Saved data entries
________________________________________
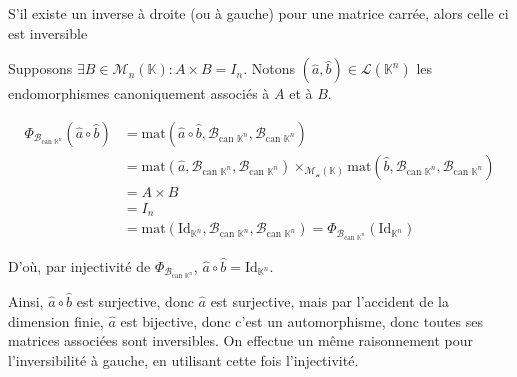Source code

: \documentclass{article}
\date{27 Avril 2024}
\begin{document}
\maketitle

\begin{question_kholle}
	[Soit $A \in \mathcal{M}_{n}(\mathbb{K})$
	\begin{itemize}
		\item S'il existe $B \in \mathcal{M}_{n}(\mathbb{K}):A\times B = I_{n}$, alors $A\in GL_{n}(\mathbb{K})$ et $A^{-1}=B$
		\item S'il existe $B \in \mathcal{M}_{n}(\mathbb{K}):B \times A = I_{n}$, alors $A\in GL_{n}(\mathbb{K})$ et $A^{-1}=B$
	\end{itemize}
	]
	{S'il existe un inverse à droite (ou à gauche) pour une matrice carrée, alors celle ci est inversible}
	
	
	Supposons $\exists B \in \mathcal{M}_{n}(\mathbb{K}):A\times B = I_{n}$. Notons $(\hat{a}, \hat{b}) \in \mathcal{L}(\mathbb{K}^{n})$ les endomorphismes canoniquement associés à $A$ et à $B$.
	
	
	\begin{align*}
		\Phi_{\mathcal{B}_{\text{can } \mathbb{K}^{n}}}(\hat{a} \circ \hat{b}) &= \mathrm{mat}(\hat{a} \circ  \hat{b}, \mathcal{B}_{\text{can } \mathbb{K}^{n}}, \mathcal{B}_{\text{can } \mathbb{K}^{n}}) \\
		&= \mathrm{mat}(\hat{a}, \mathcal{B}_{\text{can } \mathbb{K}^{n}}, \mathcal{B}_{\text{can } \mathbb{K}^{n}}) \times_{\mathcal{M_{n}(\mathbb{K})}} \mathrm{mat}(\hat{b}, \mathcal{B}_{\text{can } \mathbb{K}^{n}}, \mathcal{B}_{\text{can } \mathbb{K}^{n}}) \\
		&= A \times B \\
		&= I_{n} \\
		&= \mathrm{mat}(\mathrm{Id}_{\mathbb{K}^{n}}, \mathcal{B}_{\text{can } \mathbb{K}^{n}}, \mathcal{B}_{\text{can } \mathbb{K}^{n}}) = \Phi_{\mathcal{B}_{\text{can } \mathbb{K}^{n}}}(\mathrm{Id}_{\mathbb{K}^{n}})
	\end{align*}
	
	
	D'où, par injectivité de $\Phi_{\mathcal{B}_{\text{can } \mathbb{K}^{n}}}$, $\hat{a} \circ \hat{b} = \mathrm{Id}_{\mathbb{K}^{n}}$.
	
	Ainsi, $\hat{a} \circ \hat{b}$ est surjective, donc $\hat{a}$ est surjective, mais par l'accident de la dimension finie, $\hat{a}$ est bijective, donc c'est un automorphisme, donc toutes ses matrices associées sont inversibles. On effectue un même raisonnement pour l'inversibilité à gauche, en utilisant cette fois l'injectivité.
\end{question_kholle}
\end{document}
________________________________________
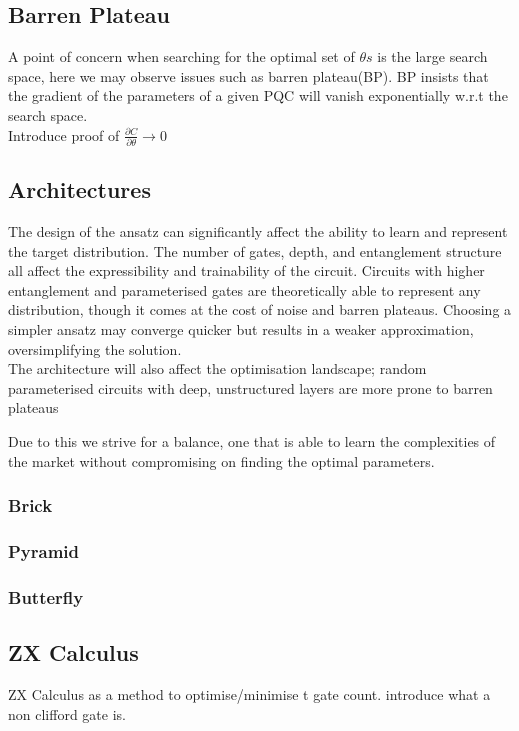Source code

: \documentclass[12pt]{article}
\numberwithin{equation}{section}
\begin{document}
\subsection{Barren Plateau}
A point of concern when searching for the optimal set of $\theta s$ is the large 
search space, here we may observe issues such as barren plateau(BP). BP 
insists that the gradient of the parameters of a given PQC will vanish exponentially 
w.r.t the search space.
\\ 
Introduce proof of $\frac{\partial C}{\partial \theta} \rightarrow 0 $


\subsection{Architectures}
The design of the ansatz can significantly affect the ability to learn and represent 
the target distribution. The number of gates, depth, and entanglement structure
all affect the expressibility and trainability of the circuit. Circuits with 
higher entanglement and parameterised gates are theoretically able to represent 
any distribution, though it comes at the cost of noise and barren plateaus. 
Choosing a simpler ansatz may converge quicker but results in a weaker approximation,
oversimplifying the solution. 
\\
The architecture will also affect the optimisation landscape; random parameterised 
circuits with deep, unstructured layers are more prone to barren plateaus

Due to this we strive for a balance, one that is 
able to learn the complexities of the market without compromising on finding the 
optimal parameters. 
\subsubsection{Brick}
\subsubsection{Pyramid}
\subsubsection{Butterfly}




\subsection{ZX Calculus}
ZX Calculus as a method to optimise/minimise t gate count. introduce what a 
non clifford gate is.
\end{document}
________________________________________
Line count for "text": count the lines in the records above that contain this word, and write only the number.

Exercise answer
4